#### DATA RECORDS
::::::::::
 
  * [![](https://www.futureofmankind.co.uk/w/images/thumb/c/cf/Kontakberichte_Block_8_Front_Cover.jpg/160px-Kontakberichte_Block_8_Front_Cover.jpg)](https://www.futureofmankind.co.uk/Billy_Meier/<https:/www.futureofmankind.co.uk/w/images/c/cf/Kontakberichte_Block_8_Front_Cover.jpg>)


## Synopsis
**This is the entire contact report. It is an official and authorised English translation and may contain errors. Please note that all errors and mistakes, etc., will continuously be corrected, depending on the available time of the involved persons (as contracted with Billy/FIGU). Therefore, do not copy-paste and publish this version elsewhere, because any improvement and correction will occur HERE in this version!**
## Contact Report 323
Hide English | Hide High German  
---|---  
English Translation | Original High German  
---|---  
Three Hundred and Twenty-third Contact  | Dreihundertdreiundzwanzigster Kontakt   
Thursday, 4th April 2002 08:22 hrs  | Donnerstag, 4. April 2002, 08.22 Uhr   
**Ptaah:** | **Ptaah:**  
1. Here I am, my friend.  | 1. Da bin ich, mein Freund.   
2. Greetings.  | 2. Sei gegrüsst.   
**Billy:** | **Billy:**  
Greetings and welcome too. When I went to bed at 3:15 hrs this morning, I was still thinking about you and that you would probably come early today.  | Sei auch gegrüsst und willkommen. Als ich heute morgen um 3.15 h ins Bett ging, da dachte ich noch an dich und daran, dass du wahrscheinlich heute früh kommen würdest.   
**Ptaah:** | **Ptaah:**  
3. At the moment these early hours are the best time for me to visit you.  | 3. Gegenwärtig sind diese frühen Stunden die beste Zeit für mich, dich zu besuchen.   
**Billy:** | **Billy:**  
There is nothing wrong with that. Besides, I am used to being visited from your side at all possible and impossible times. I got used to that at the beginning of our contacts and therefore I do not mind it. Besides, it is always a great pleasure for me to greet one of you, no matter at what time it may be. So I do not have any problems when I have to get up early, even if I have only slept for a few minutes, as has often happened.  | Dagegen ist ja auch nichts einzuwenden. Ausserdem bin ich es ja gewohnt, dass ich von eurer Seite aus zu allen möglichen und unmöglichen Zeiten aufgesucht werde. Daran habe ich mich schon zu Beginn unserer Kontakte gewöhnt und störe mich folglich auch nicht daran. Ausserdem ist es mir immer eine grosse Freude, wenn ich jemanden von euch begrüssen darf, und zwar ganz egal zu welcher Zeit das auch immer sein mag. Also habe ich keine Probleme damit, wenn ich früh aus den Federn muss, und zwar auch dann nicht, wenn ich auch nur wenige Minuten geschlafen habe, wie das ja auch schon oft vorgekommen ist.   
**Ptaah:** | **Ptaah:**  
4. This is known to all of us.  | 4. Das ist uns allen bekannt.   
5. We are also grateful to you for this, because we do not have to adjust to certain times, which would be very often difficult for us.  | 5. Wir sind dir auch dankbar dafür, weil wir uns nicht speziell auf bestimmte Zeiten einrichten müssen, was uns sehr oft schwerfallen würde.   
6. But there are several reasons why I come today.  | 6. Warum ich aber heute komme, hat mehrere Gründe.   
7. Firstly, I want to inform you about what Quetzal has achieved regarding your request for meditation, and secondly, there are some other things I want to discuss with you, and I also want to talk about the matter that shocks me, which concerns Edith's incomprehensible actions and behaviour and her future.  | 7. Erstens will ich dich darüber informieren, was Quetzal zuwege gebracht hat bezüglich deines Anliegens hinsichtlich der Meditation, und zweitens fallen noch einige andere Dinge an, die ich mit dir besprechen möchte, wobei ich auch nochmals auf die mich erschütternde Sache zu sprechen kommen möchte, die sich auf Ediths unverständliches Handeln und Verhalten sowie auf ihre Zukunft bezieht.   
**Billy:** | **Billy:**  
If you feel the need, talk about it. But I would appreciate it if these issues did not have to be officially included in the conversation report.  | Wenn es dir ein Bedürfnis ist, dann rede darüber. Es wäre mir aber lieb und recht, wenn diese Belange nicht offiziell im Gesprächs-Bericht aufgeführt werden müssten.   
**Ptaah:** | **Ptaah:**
::::::::::
#### BRIEF
Could you restate, word for word, the lines above from the one with "Thursday, 4th April" to the one with "6. But there", both included?

#### RESPONSE FOR THIS EXERCISE
Thursday, 4th April 2002 08:22 hrs  | Donnerstag, 4. April 2002, 08.22 Uhr   
**Ptaah:** | **Ptaah:**  
1. Here I am, my friend.  | 1. Da bin ich, mein Freund.   
2. Greetings.  | 2. Sei gegrüsst.   
**Billy:** | **Billy:**  
Greetings and welcome too. When I went to bed at 3:15 hrs this morning, I was still thinking about you and that you would probably come early today.  | Sei auch gegrüsst und willkommen. Als ich heute morgen um 3.15 h ins Bett ging, da dachte ich noch an dich und daran, dass du wahrscheinlich heute früh kommen würdest.   
**Ptaah:** | **Ptaah:**  
3. At the moment these early hours are the best time for me to visit you.  | 3. Gegenwärtig sind diese frühen Stunden die beste Zeit für mich, dich zu besuchen.   
**Billy:** | **Billy:**  
There is nothing wrong with that. Besides, I am used to being visited from your side at all possible and impossible times. I got used to that at the beginning of our contacts and therefore I do not mind it. Besides, it is always a great pleasure for me to greet one of you, no matter at what time it may be. So I do not have any problems when I have to get up early, even if I have only slept for a few minutes, as has often happened.  | Dagegen ist ja auch nichts einzuwenden. Ausserdem bin ich es ja gewohnt, dass ich von eurer Seite aus zu allen möglichen und unmöglichen Zeiten aufgesucht werde. Daran habe ich mich schon zu Beginn unserer Kontakte gewöhnt und störe mich folglich auch nicht daran. Ausserdem ist es mir immer eine grosse Freude, wenn ich jemanden von euch begrüssen darf, und zwar ganz egal zu welcher Zeit das auch immer sein mag. Also habe ich keine Probleme damit, wenn ich früh aus den Federn muss, und zwar auch dann nicht, wenn ich auch nur wenige Minuten geschlafen habe, wie das ja auch schon oft vorgekommen ist.   
**Ptaah:** | **Ptaah:**  
4. This is known to all of us.  | 4. Das ist uns allen bekannt.   
5. We are also grateful to you for this, because we do not have to adjust to certain times, which would be very often difficult for us.  | 5. Wir sind dir auch dankbar dafür, weil wir uns nicht speziell auf bestimmte Zeiten einrichten müssen, was uns sehr oft schwerfallen würde.   
6. But there are several reasons why I come today.  | 6. Warum ich aber heute komme, hat mehrere Gründe.   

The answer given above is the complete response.